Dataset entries

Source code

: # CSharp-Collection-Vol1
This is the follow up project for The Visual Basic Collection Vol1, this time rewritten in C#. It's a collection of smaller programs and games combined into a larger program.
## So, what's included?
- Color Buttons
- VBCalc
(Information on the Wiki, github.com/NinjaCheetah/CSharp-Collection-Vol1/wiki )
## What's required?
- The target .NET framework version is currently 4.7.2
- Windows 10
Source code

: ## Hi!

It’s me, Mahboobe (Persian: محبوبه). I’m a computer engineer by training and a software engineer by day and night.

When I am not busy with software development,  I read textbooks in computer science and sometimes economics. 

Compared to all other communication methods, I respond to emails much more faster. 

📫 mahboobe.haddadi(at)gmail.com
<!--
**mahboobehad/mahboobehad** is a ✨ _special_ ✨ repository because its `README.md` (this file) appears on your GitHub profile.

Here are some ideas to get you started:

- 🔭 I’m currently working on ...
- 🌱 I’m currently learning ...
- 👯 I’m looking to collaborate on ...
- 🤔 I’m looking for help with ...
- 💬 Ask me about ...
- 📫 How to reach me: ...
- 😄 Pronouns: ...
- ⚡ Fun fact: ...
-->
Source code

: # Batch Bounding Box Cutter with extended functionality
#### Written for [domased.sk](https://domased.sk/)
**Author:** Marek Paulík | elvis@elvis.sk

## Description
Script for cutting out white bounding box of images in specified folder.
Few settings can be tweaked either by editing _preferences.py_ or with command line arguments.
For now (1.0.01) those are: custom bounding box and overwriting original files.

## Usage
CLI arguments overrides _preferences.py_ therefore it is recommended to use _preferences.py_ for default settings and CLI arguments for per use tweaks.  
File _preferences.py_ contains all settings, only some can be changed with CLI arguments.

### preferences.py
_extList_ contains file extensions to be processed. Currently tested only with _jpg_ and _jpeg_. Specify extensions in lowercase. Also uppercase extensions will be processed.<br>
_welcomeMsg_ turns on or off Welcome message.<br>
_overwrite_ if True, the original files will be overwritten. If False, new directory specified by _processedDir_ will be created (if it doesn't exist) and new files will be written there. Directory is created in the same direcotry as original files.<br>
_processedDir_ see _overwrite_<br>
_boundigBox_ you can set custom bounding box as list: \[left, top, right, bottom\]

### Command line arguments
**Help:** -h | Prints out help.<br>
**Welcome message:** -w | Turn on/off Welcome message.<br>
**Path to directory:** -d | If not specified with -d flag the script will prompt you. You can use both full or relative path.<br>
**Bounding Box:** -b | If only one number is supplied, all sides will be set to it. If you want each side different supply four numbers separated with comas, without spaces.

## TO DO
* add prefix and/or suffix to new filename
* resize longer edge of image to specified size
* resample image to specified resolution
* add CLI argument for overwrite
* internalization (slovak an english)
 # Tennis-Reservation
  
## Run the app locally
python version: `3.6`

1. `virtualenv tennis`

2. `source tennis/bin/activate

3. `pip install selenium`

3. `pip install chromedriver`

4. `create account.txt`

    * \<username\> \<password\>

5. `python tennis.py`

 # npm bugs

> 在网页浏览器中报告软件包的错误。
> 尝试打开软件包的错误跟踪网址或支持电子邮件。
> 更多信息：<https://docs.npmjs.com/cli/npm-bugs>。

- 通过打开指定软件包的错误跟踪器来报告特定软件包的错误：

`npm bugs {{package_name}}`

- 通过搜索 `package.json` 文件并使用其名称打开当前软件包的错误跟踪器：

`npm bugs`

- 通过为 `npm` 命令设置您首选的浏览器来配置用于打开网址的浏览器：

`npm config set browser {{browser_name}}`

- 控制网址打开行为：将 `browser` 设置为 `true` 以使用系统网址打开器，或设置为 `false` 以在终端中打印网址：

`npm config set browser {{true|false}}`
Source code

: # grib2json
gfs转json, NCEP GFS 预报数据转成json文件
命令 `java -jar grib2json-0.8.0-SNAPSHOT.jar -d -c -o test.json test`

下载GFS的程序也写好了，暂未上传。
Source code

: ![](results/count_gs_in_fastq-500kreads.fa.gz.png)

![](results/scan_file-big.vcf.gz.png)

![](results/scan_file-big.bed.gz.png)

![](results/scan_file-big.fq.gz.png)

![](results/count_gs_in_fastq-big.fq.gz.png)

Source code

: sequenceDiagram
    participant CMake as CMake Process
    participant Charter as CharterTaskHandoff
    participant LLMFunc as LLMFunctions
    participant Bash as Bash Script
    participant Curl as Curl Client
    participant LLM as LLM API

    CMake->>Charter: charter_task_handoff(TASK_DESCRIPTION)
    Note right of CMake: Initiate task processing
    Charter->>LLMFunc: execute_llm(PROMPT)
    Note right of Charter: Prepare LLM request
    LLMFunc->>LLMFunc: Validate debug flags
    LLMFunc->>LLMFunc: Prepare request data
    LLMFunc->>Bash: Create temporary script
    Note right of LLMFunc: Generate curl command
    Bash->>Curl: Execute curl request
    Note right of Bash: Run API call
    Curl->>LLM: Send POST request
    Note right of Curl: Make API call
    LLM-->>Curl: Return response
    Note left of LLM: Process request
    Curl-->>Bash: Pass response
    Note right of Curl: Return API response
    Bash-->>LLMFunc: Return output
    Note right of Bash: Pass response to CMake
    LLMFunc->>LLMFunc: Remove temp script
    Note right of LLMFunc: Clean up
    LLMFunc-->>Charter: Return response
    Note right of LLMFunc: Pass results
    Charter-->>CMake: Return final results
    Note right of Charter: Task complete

Your instructions
Copy every record verbatim.

Expected output
Source code

: # CSharp-Collection-Vol1
This is the follow up project for The Visual Basic Collection Vol1, this time rewritten in C#. It's a collection of smaller programs and games combined into a larger program.
## So, what's included?
- Color Buttons
- VBCalc
(Information on the Wiki, github.com/NinjaCheetah/CSharp-Collection-Vol1/wiki )
## What's required?
- The target .NET framework version is currently 4.7.2
- Windows 10
Source code

: ## Hi!

It’s me, Mahboobe (Persian: محبوبه). I’m a computer engineer by training and a software engineer by day and night.

When I am not busy with software development,  I read textbooks in computer science and sometimes economics. 

Compared to all other communication methods, I respond to emails much more faster. 

📫 mahboobe.haddadi(at)gmail.com
<!--
**mahboobehad/mahboobehad** is a ✨ _special_ ✨ repository because its `README.md` (this file) appears on your GitHub profile.

Here are some ideas to get you started:

- 🔭 I’m currently working on ...
- 🌱 I’m currently learning ...
- 👯 I’m looking to collaborate on ...
- 🤔 I’m looking for help with ...
- 💬 Ask me about ...
- 📫 How to reach me: ...
- 😄 Pronouns: ...
- ⚡ Fun fact: ...
-->
Source code

: # Batch Bounding Box Cutter with extended functionality
#### Written for [domased.sk](https://domased.sk/)
**Author:** Marek Paulík | elvis@elvis.sk

## Description
Script for cutting out white bounding box of images in specified folder.
Few settings can be tweaked either by editing _preferences.py_ or with command line arguments.
For now (1.0.01) those are: custom bounding box and overwriting original files.

## Usage
CLI arguments overrides _preferences.py_ therefore it is recommended to use _preferences.py_ for default settings and CLI arguments for per use tweaks.  
File _preferences.py_ contains all settings, only some can be changed with CLI arguments.

### preferences.py
_extList_ contains file extensions to be processed. Currently tested only with _jpg_ and _jpeg_. Specify extensions in lowercase. Also uppercase extensions will be processed.<br>
_welcomeMsg_ turns on or off Welcome message.<br>
_overwrite_ if True, the original files will be overwritten. If False, new directory specified by _processedDir_ will be created (if it doesn't exist) and new files will be written there. Directory is created in the same direcotry as original files.<br>
_processedDir_ see _overwrite_<br>
_boundigBox_ you can set custom bounding box as list: \[left, top, right, bottom\]

### Command line arguments
**Help:** -h | Prints out help.<br>
**Welcome message:** -w | Turn on/off Welcome message.<br>
**Path to directory:** -d | If not specified with -d flag the script will prompt you. You can use both full or relative path.<br>
**Bounding Box:** -b | If only one number is supplied, all sides will be set to it. If you want each side different supply four numbers separated with comas, without spaces.

## TO DO
* add prefix and/or suffix to new filename
* resize longer edge of image to specified size
* resample image to specified resolution
* add CLI argument for overwrite
* internalization (slovak an english)
 # Tennis-Reservation
  
## Run the app locally
python version: `3.6`

1. `virtualenv tennis`

2. `source tennis/bin/activate

3. `pip install selenium`

3. `pip install chromedriver`

4. `create account.txt`

    * \<username\> \<password\>

5. `python tennis.py`

 # npm bugs

> 在网页浏览器中报告软件包的错误。
> 尝试打开软件包的错误跟踪网址或支持电子邮件。
> 更多信息：<https://docs.npmjs.com/cli/npm-bugs>。

- 通过打开指定软件包的错误跟踪器来报告特定软件包的错误：

`npm bugs {{package_name}}`

- 通过搜索 `package.json` 文件并使用其名称打开当前软件包的错误跟踪器：

`npm bugs`

- 通过为 `npm` 命令设置您首选的浏览器来配置用于打开网址的浏览器：

`npm config set browser {{browser_name}}`

- 控制网址打开行为：将 `browser` 设置为 `true` 以使用系统网址打开器，或设置为 `false` 以在终端中打印网址：

`npm config set browser {{true|false}}`
Source code

: # grib2json
gfs转json, NCEP GFS 预报数据转成json文件
命令 `java -jar grib2json-0.8.0-SNAPSHOT.jar -d -c -o test.json test`

下载GFS的程序也写好了，暂未上传。
Source code

: ![](results/count_gs_in_fastq-500kreads.fa.gz.png)

![](results/scan_file-big.vcf.gz.png)

![](results/scan_file-big.bed.gz.png)

![](results/scan_file-big.fq.gz.png)

![](results/count_gs_in_fastq-big.fq.gz.png)

Source code

: sequenceDiagram
    participant CMake as CMake Process
    participant Charter as CharterTaskHandoff
    participant LLMFunc as LLMFunctions
    participant Bash as Bash Script
    participant Curl as Curl Client
    participant LLM as LLM API

    CMake->>Charter: charter_task_handoff(TASK_DESCRIPTION)
    Note right of CMake: Initiate task processing
    Charter->>LLMFunc: execute_llm(PROMPT)
    Note right of Charter: Prepare LLM request
    LLMFunc->>LLMFunc: Validate debug flags
    LLMFunc->>LLMFunc: Prepare request data
    LLMFunc->>Bash: Create temporary script
    Note right of LLMFunc: Generate curl command
    Bash->>Curl: Execute curl request
    Note right of Bash: Run API call
    Curl->>LLM: Send POST request
    Note right of Curl: Make API call
    LLM-->>Curl: Return response
    Note left of LLM: Process request
    Curl-->>Bash: Pass response
    Note right of Curl: Return API response
    Bash-->>LLMFunc: Return output
    Note right of Bash: Pass response to CMake
    LLMFunc->>LLMFunc: Remove temp script
    Note right of LLMFunc: Clean up
    LLMFunc-->>Charter: Return response
    Note right of LLMFunc: Pass results
    Charter-->>CMake: Return final results
    Note right of Charter: Task complete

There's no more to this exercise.